Flour Mills of Nigeria Plc: A Promising Beginning

July 30, 2019/Cordros Research

Q1-20 Update: From a finance cost-induced negative EPS in Q4-19 (end-Mar 19), FLOURMILL reported an impressive EPS growth of 16.5% y/y in Q1-20 (end-Jun 19). The upsurge in earnings largely stemmed from the blend of lower effective taxes (-700 bps) and material decline in finance charges (26.6% y/y) as the company used the proceeds from the rights issue earlier in the year to pay off its expensive borrowing. For evidence, the company’s total debt dipped by 22.0% y/y to NGN133.9 billion, split into overdraft (12% of total), short term (32% of total), and long term (48% of total), respectively.

Further Debt Reduction on the Cards: Earlier this year, FLOURMILL raised NGN39.0 billion via a rights issue and utilized the proceeds to pay off its expensive short-term debt. Consequently, the company recorded a 22% decline in finance charges. Looking ahead, we see scope for further debt reduction given the group’s less aggressive CapEx programme and better revenue outlook. Management has guided to CapEx intensity remaining low in the medium-term. We, therefore, believe that the group’s FCF generation is looking set to be boosted and net debt reduced.

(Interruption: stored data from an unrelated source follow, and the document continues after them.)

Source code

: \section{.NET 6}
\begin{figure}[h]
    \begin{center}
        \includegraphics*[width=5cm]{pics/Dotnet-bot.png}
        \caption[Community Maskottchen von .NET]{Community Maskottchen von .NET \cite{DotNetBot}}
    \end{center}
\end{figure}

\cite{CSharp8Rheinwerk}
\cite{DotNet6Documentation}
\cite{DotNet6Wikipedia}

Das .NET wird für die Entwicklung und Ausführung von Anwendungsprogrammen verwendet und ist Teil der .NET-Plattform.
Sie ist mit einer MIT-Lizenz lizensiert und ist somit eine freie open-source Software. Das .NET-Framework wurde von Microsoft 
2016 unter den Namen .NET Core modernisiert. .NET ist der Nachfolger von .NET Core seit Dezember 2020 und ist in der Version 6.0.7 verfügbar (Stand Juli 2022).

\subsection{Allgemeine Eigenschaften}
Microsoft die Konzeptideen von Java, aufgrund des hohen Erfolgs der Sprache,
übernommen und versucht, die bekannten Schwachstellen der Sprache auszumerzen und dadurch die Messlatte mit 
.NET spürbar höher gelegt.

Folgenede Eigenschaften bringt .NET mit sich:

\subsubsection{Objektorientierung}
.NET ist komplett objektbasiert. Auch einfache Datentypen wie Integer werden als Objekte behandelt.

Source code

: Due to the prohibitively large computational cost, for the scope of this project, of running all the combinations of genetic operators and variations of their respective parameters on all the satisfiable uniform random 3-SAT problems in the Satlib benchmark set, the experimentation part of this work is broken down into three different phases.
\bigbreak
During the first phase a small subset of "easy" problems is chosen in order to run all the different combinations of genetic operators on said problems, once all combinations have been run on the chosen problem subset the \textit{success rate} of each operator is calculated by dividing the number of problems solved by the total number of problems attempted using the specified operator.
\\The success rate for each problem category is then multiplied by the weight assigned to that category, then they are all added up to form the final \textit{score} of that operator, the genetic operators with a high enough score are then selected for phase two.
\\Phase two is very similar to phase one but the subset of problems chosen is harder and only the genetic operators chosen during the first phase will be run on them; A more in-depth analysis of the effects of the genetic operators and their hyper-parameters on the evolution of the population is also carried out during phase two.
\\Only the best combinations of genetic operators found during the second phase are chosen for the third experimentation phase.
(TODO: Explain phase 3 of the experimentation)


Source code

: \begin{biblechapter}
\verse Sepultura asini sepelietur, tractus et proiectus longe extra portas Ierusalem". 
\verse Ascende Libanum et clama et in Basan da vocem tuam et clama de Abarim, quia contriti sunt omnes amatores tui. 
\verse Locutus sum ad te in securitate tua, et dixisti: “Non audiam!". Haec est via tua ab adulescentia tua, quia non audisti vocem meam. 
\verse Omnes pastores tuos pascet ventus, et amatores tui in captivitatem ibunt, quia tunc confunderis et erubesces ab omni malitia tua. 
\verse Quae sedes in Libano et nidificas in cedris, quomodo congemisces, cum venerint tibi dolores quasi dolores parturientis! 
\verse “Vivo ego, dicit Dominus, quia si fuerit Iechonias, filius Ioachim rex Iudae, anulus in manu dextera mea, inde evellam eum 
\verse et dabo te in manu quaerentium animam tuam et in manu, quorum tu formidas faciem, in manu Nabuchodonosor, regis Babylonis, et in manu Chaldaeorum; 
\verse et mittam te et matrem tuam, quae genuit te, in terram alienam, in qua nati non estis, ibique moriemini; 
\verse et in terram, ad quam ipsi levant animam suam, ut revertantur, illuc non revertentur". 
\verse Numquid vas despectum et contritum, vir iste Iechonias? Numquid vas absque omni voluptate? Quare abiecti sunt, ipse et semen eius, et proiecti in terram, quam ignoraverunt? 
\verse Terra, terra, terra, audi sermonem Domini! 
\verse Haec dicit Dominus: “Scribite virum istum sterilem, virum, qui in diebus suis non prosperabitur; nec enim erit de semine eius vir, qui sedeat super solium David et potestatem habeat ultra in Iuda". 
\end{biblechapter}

Estimates and Valuations – From our previous estimate of NGN2.27/share, we now forecast FLOURMILL will deliver a +137.3% y/y expansion in EPS (NGN2.31/share) in 2020E, driven by the combination of (1) low base from the prior year, (2) sizeable decline in finance charges, and (3) managements cost-cutting tactics. While we are concerned about the weak food margin, on account of consumer downtrading, we like that the sugar segment is now at break-even point, and despite the strength of competition, we believe margin growth prospect is high. On our estimates, the stock is trading at 2020E P/E and EV/EBITDA of 6.41x and 3.38x, relative to 17.5x and 13.5x for Bloomberg Middle East & Africa peers. Our revised TP of NGN26.59/share (previously: NGN25.23) implies a total return of 76.0% as at the closing price yesterday. We retain our BUY rating on the stock.